We asked people on our email list about how they chose their Hebrew name. Here's a powerful and thoughtful reply.
My Hebrew name is Orev ben Avraham Avinu v' Sarah Imanu.
“Why Orev (עורב)”? I've been asked.
Those well-versed in Tanakh might worry that I've chosen Orev in some misguided tribute to one of the two Midianite chieftains killed in Shoftim 7:25. But, no, the ill-fated Midianite is not my namesake. Because Orev means 'raven,' some friends of mine have assumed that my choice stems from my fondness for natural history and especially for reviled and
misunderstood species. I am fascinated and excited by ravens, but that
partiality isn't my principal motivation, either. Instead, I chose Orev because
of the raven's mysterious role in the story of Noah.

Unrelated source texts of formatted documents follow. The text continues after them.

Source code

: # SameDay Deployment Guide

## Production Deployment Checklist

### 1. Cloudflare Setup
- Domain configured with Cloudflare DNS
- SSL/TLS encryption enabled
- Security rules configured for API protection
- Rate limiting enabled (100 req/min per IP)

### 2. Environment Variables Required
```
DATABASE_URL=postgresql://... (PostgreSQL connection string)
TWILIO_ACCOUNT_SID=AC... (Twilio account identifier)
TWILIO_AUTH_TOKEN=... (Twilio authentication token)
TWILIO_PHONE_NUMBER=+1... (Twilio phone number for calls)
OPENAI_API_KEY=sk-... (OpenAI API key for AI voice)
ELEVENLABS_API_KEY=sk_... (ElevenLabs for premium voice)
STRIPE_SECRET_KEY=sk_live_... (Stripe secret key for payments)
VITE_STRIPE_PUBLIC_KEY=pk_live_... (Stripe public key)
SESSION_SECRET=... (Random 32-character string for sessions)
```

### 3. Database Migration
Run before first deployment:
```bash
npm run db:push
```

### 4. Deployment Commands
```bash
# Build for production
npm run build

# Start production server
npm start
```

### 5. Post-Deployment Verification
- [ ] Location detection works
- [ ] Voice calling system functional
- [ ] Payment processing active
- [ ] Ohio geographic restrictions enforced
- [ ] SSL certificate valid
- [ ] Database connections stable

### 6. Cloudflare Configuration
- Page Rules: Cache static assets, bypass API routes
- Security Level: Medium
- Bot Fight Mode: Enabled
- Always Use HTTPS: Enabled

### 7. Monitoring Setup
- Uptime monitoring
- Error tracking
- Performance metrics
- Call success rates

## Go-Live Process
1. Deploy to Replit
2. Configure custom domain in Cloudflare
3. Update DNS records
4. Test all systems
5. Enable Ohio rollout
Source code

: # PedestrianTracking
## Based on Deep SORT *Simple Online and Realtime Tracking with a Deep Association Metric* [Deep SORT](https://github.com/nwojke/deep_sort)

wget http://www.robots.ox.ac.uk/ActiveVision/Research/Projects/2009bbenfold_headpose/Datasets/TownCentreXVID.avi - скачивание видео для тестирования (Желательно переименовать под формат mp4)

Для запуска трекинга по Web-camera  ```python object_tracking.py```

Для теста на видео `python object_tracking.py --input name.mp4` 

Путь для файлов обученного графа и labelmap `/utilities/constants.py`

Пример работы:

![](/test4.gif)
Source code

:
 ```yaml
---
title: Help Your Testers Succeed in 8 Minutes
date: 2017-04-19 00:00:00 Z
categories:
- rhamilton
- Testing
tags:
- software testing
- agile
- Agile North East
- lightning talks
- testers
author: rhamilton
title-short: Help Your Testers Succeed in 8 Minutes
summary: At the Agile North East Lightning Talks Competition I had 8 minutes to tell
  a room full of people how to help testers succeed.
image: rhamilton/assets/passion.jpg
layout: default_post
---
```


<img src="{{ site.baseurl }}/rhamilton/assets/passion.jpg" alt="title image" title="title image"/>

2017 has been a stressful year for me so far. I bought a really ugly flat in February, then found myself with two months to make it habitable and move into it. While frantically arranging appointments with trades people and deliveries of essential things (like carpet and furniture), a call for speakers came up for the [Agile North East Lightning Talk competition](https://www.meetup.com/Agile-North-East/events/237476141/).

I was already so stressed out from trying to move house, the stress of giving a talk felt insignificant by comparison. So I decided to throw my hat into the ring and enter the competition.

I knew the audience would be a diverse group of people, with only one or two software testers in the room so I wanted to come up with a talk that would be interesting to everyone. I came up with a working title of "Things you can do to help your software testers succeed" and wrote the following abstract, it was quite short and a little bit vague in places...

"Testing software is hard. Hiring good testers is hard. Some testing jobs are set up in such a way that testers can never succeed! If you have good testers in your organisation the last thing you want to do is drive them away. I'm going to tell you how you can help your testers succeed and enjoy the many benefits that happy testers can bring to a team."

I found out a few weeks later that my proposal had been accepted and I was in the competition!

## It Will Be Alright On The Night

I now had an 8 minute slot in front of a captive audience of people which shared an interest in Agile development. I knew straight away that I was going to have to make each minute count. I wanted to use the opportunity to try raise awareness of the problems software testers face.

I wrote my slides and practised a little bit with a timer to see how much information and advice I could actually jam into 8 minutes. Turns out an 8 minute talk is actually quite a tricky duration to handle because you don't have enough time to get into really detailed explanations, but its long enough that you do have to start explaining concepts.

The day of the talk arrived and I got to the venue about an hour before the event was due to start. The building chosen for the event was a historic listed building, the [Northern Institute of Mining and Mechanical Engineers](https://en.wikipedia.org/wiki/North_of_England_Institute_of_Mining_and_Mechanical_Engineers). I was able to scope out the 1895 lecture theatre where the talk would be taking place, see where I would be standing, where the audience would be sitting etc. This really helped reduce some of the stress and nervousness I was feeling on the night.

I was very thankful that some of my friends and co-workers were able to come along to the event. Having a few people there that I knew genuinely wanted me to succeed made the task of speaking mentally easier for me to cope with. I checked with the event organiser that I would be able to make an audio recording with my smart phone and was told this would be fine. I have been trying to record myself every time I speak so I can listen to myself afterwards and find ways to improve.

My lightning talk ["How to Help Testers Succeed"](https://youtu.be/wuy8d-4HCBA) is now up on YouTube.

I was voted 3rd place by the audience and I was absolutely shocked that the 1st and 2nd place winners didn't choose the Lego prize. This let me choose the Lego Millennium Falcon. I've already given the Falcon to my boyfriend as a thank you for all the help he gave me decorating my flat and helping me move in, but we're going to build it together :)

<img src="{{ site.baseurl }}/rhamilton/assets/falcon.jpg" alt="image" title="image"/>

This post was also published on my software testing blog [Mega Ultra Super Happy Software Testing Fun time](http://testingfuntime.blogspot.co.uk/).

"And it came to pass at the end of forty days, that Noah opened the window of
the ark which he had made. He sent out the raven, and it kept going and
returning until the drying of the waters from upon the earth. And he sent out the
dove from him to see whether the water had subsided from the face of the
ground." (Bereshit 8:6-8).
Where did the raven go?
Contemporary biblical critics contend that the raven's disappearance is another example of the biblical narrative's many sources. According to these scholars, when the stories of Torah were first edited and assembled, scribes often included details from differing accounts (rather than choosing between them). By this reckoning, one of the ancient riffs on the flood story had it that a raven was released while another, slightly different version of the tale assigned the recon flight to a dove. The two versions were simply spliced together so that Noah released the raven and then the dove. The literary, analytical, and rational inclinations of this particular Torah reader make me appreciative of such striking examples of narrative juxtaposition and myth-making. But while I appreciate our sacred text through a decidedly non-supernatural lens, I also invest Torah with much social and mystical power. These two, very different approaches to Torah — one universalist and secular, the other specific and traditional — place me in a grey zone of contemporary Jewish identity, but I consider this balancing act (this push-pull or hybrid position) to be the very essence of the Conservative movement’s philosophy, and it’s a primary reason I’ve chosen to convert in the stream’s mikveh.
But what does this have to do with my name? Back to Noah’s raven; what became of it? There are a number of traditional drashs that explain the raven's disappearance, but I view the stray bird as an analog of my Jewish neshamah. This orev "flew the coop," so to speak, but has at last come back to the ark (through covenant).
I find a satisfying etymological riff on this interpretation in the Hebrew name itself, עורב .Ayin means "eye," Vav means "and," Resh means "beginning" or "head," and Beit means "house" or "home." Orev, therefore, can be read as "eye and head home," an oblique reference to the raven's "seeing" his way home. Likewise, my neshamah has turned anew (or returned) to Judaism and Jewish peoplehood.
Another gratifying etymological connection has been made between orev and erev, meaning 'evening' or 'dusk.' Both words are comprised of the same letters, and Hebrew linguists believe that the word orev was derived from erev, a reference to the raven's dark plumage. If so, the raven’s name is born of the gloaming, my favorite time of day, one electric with magic and possibility, and ideal for sustained rumination.
But the etymology can be (and is) taken one step further. Ervuv is the Hebrew word for 'mixture' and, just as day mixes with night at erev, some rabbis point out that, although it is officially deemed treif, the raven is the only bird species to split the difference on the Mishnah's four kashrut qualities; it possesses two kosher attributes and two treif attributes, and is therefore a "mixed" creature.
This mixture angle is also important to me. When I emerge from mikveh, I will (halachically) be a Jew. Were you to ask me then if I stood at Sinai, I would confidently say ‘Yes.' Yes, at least, with respect to metaphysics and psychology...but my personal history is not that of Hebrew school, kugel, or Camp Ramah. My Gentile past will inform my Jewish identity in unexpected, generally positive ways, but the individual ger, like the individual shul, will never please klal Yisrael. Because I expect to be actively engaged in my Jewish community (across the denominational, political, and theological spectrums), I know that my very "Jewishness" will sometimes be challenged. Some fellow Jews will review my attributes and deem me kosher; others will say I'm treif. I'd be fibbing were I to claim that this limbo doesn't trouble me, but I also recognize that it provides me with a special opportunity to examine questions of identity. I will be wholly Jewish and yet I will be "the stranger that sojourns among" my fellow Jews.
The name I have chosen embodies two themes that are important to me: my (re)turn to Jewish peoplehood and also the peculiar/particular Jewish identity of the ger.